▸ Description of the task
Copy every line from the one containing "- Any configuration or setup required" through the last line of the records below, both included, and nothing else.

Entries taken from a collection
'''
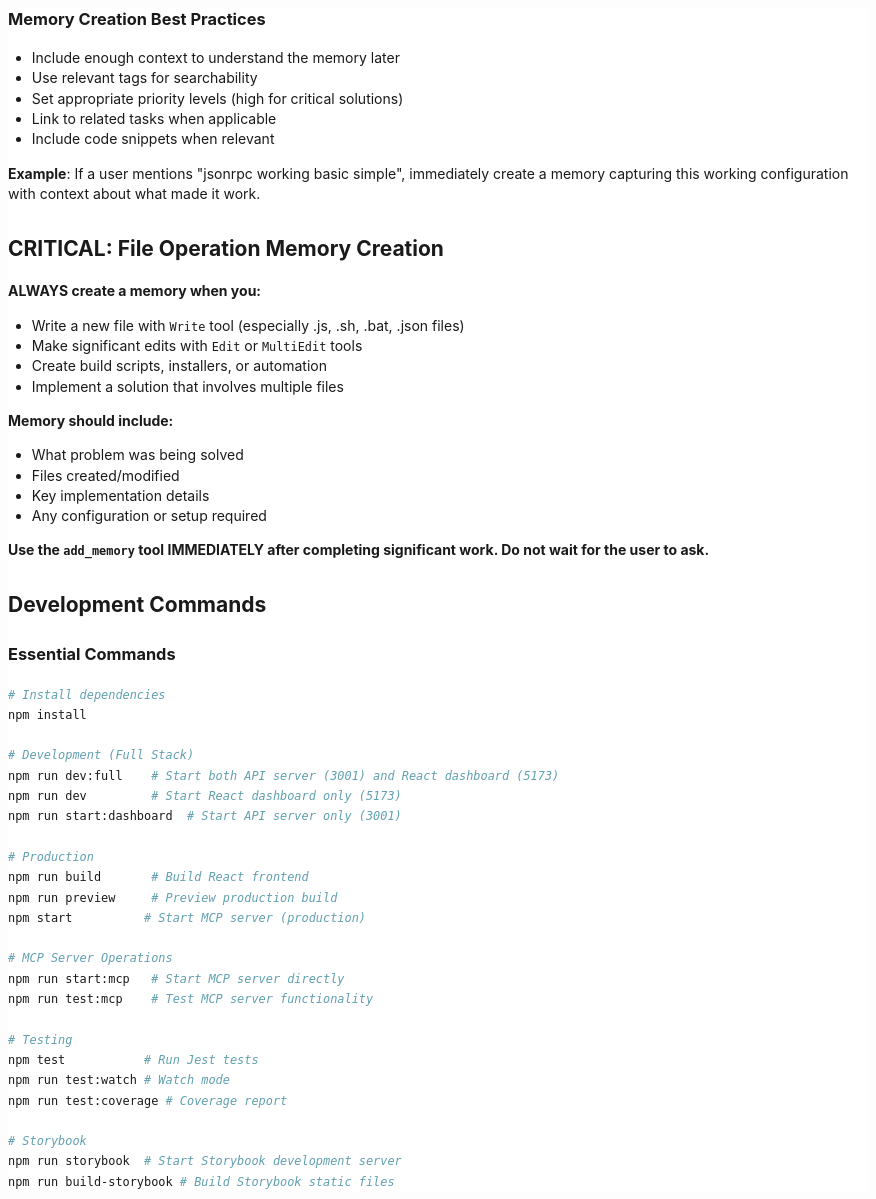 ### Memory Creation Best Practices
- Include enough context to understand the memory later
- Use relevant tags for searchability
- Set appropriate priority levels (high for critical solutions)
- Link to related tasks when applicable
- Include code snippets when relevant

**Example**: If a user mentions "jsonrpc working basic simple", immediately create a memory capturing this working configuration with context about what made it work.

## CRITICAL: File Operation Memory Creation

**ALWAYS create a memory when you:**
- Write a new file with `Write` tool (especially .js, .sh, .bat, .json files)
- Make significant edits with `Edit` or `MultiEdit` tools
- Create build scripts, installers, or automation
- Implement a solution that involves multiple files

**Memory should include:**
- What problem was being solved
- Files created/modified
- Key implementation details
- Any configuration or setup required

**Use the `add_memory` tool IMMEDIATELY after completing significant work. Do not wait for the user to ask.**

## Development Commands

### Essential Commands
```bash
# Install dependencies
npm install

# Development (Full Stack)
npm run dev:full    # Start both API server (3001) and React dashboard (5173)
npm run dev         # Start React dashboard only (5173)
npm run start:dashboard  # Start API server only (3001)

# Production
npm run build       # Build React frontend
npm run preview     # Preview production build
npm start          # Start MCP server (production)

# MCP Server Operations
npm run start:mcp   # Start MCP server directly
npm run test:mcp    # Test MCP server functionality

# Testing
npm test           # Run Jest tests
npm run test:watch # Watch mode
npm run test:coverage # Coverage report

# Storybook
npm run storybook  # Start Storybook development server
npm run build-storybook # Build Storybook static files
```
'''
▸ Your solution
- Any configuration or setup required

**Use the `add_memory` tool IMMEDIATELY after completing significant work. Do not wait for the user to ask.**

## Development Commands

### Essential Commands
```bash
# Install dependencies
npm install

# Development (Full Stack)
npm run dev:full    # Start both API server (3001) and React dashboard (5173)
npm run dev         # Start React dashboard only (5173)
npm run start:dashboard  # Start API server only (3001)

# Production
npm run build       # Build React frontend
npm run preview     # Preview production build
npm start          # Start MCP server (production)

# MCP Server Operations
npm run start:mcp   # Start MCP server directly
npm run test:mcp    # Test MCP server functionality

# Testing
npm test           # Run Jest tests
npm run test:watch # Watch mode
npm run test:coverage # Coverage report

# Storybook
npm run storybook  # Start Storybook development server
npm run build-storybook # Build Storybook static files
```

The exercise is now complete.